Erica appeared before he could explain. “I am taking Maisie and Bryce back to the house,” she matter-of-factly announced. “It’s getting late.”

“But the fireworks haven’t been set off yet,” I said. “They shouldn’t miss the show…”

Both my siblings were so excited.

“No, they won’t.” My stepmother shook her head. “Jay sets them off with the Fox brothers on Oyster Pond. We’ll see them from the back deck.”

I tried again. “But—”

“They stayed up extremely late last night,” Erica told me. “I want them back on a normal sleeping schedule.”

My dad didn’t argue, which meant the twins really must’ve been on the precipice of overtired. Maisie would be grouchy, and woozy Bryce would fall asleep on his feet. “I’ll take them home,” he offered. “You stay and enjoy the rest of the night.”
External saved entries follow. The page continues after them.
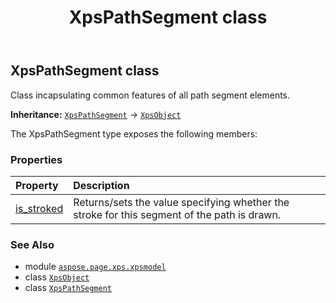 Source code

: ﻿---
title: XpsPathSegment class
second_title: Aspose.Page for Python via .NET API References
description: 
type: docs
weight: 290
url: /python-net/aspose.page.xps.xpsmodel/xpspathsegment/
is_root: false
---

## XpsPathSegment class

Class incapsulating common features of all path segment elements.



**Inheritance:** [`XpsPathSegment`](/page/python-net/aspose.page.xps.xpsmodel/xpspathsegment) → 
[`XpsObject`](/page/python-net/aspose.page.xps.xpsmodel/xpsobject)



The XpsPathSegment type exposes the following members:

### Properties
| Property | Description |
| :- | :- |
| [is_stroked](/page/python-net/aspose.page.xps.xpsmodel/xpspathsegment/is_stroked) | Returns/sets the value specifying whether the stroke for this segment of the path is drawn. |



### See Also
* module [`aspose.page.xps.xpsmodel`](..)
* class [`XpsObject`](/page/python-net/aspose.page.xps.xpsmodel/xpsobject)
* class [`XpsPathSegment`](/page/python-net/aspose.page.xps.xpsmodel/xpspathsegment)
By way of a response, Erica smiled and slung her arms around my dad’s neck. “Do you mind wrangling Teddy and Finn too?” she asked after they kissed. “My mother told me Connor is supposed to take them back soon, but I think it’d be nice to give him the night off.”

Connor would never take Teddy and Finn home before the fireworks, I thought.
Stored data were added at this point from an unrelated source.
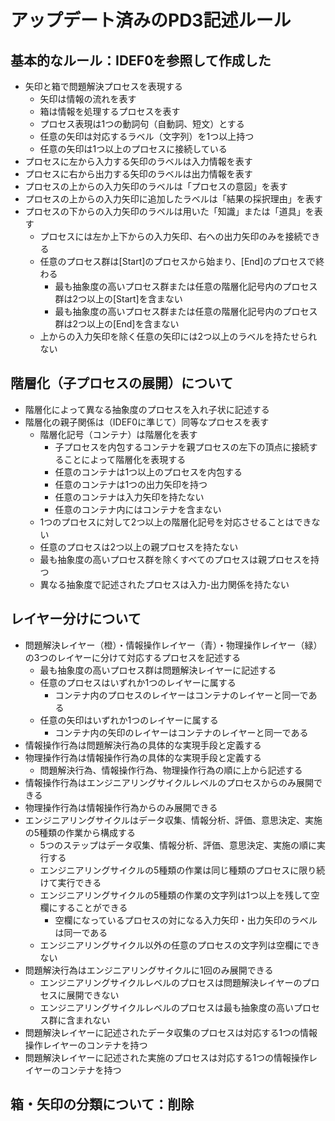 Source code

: ﻿# アップデート済みのPD3記述ルール

## 基本的なルール：IDEF0を参照して作成した
- 矢印と箱で問題解決プロセスを表現する
  - 矢印は情報の流れを表す
  - 箱は情報を処理するプロセスを表す
  - プロセス表現は1つの動詞句（自動詞、短文）とする
  - 任意の矢印は対応するラベル（文字列）を1つ以上持つ
  - 任意の矢印は1つ以上のプロセスに接続している
- プロセスに左から入力する矢印のラベルは入力情報を表す
- プロセスに右から出力する矢印のラベルは出力情報を表す
- プロセスの上からの入力矢印のラベルは「プロセスの意図」を表す
- プロセスの上からの入力矢印に追加したラベルは「結果の採択理由」を表す
- プロセスの下からの入力矢印のラベルは用いた「知識」または「道具」を表す
  - プロセスには左か上下からの入力矢印、右への出力矢印のみを接続できる
  - 任意のプロセス群は[Start]のプロセスから始まり、[End]のプロセスで終わる
    - 最も抽象度の高いプロセス群または任意の階層化記号内のプロセス群は2つ以上の[Start]を含まない
    - 最も抽象度の高いプロセス群または任意の階層化記号内のプロセス群は2つ以上の[End]を含まない
  - 上からの入力矢印を除く任意の矢印には2つ以上のラベルを持たせられない

## 階層化（子プロセスの展開）について
- 階層化によって異なる抽象度のプロセスを入れ子状に記述する
- 階層化の親子関係は（IDEF0に準じて）同等なプロセスを表す
  - 階層化記号（コンテナ）は階層化を表す
    - 子プロセスを内包するコンテナを親プロセスの左下の頂点に接続することによって階層化を表現する
    - 任意のコンテナは1つ以上のプロセスを内包する
    - 任意のコンテナは1つの出力矢印を持つ
    - 任意のコンテナは入力矢印を持たない
    - 任意のコンテナ内にはコンテナを含まない
  - 1つのプロセスに対して2つ以上の階層化記号を対応させることはできない
  - 任意のプロセスは2つ以上の親プロセスを持たない
  - 最も抽象度の高いプロセス群を除くすべてのプロセスは親プロセスを持つ
  - 異なる抽象度で記述されたプロセスは入力-出力関係を持たない

## レイヤー分けについて
- 問題解決レイヤー（橙）・情報操作レイヤー（青）・物理操作レイヤー（緑）の3つのレイヤーに分けて対応するプロセスを記述する
  - 最も抽象度の高いプロセス群は問題解決レイヤーに記述する
  - 任意のプロセスはいずれか1つのレイヤーに属する
    - コンテナ内のプロセスのレイヤーはコンテナのレイヤーと同一である
  - 任意の矢印はいずれか1つのレイヤーに属する
    - コンテナ内の矢印のレイヤーはコンテナのレイヤーと同一である
- 情報操作行為は問題解決行為の具体的な実現手段と定義する
- 物理操作行為は情報操作行為の具体的な実現手段と定義する
  - 問題解決行為、情報操作行為、物理操作行為の順に上から記述する
- 情報操作行為はエンジニアリングサイクルレベルのプロセスからのみ展開できる
- 物理操作行為は情報操作行為からのみ展開できる
- エンジニアリングサイクルはデータ収集、情報分析、評価、意思決定、実施の5種類の作業から構成する
  - 5つのステップはデータ収集、情報分析、評価、意思決定、実施の順に実行する
  - エンジニアリングサイクルの5種類の作業は同じ種類のプロセスに限り続けて実行できる
  - エンジニアリングサイクルの5種類の作業の文字列は1つ以上を残して空欄にすることができる
    - 空欄になっているプロセスの対になる入力矢印・出力矢印のラベルは同一である
  - エンジニアリングサイクル以外の任意のプロセスの文字列は空欄にできない
- 問題解決行為はエンジニアリングサイクルに1回のみ展開できる
  - エンジニアリングサイクルレベルのプロセスは問題解決レイヤーのプロセスに展開できない
  - エンジニアリングサイクルレベルのプロセスは最も抽象度の高いプロセス群に含まれない
- 問題解決レイヤーに記述されたデータ収集のプロセスは対応する1つの情報操作レイヤーのコンテナを持つ
- 問題解決レイヤーに記述された実施のプロセスは対応する1つの情報操作レイヤーのコンテナを持つ

## 箱・矢印の分類について：削除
“I couldn’t agree more,” my dad said. “He’s a hard worker and deserves to have some fun.” He turned to me. “I’ll see you back at the ranch, Liv?”

“Definitely.” I tried not to show my disappointment; fireworks had been my dad’s and my thing, ever since I was a little girl.

Before he married Erica, we’d always take the train into New York and watch the Fourth of July fireworks together on the USS Intrepid.

There was no better place to see all the razzle and dazzle than its flight deck.

Granted, for the last several years we had gone to Haddonfield’s fireworks show, but it was still special.

I summoned a smile and welcomed his hug. “I’ll see you later, Dad.”

Erica walked off with him to help wrangle the kids, and I too set off after grabbing a napkin for my now-dripping dessert. “Hey, Olivia!” someone called, and I turned to see Nick on the dance floor off the deck. “You want to dance?”

The band was currently on break, so someone’s summer playlist blared. I recognized James Taylor. “Where’s Sage?” I called back.

“With her favorite dance partner!” He gestured across the floor, where Luke twirled the future Mrs. Nicholas Carmichael. Despite their uncontrollable smiles and laughter, it looked like they had a solid sense of rhythm.

“I’m a terrible dancer,” Nick added. “But my lifts are epic!”

“Do you know the one from Dirty Dancing?” I joked.

He gave me a look that said, Is that even a question?

Laughing, I started toward him.

* * *

After Nick spun me, dipped me, and even flipped me, I grabbed a water bottle from one of the many drink coolers and gratefully sipped while a white-haired woman with colorful jewelry got on the mic to announce a ten-minute warning for fireworks.

The sun had indeed said its goodbye. “Assume your positions!” she teased.

People migrated all different directions, most of them popping a squat on the lawn and others disappearing down to the beach.

I pictured the twins and Finn and Teddy back across the pond, all settled on the Carmichaels’ back deck together.

Knowing my dad, he’d probably turned on the gas firepit and brought out s’mores supplies.

He might’ve agreed with Erica about a better bedtime, but that didn’t mean the kids couldn’t go out with a bang.

It’s vacation! I imagined him saying. The Fourth of July!

I felt a lump rise in my throat, suddenly wishing I were there too. Why hadn’t I gone with my dad and the twins? Watching the fireworks with them would’ve been just as, if not more, special than watching the show here. It would be closer to tradition.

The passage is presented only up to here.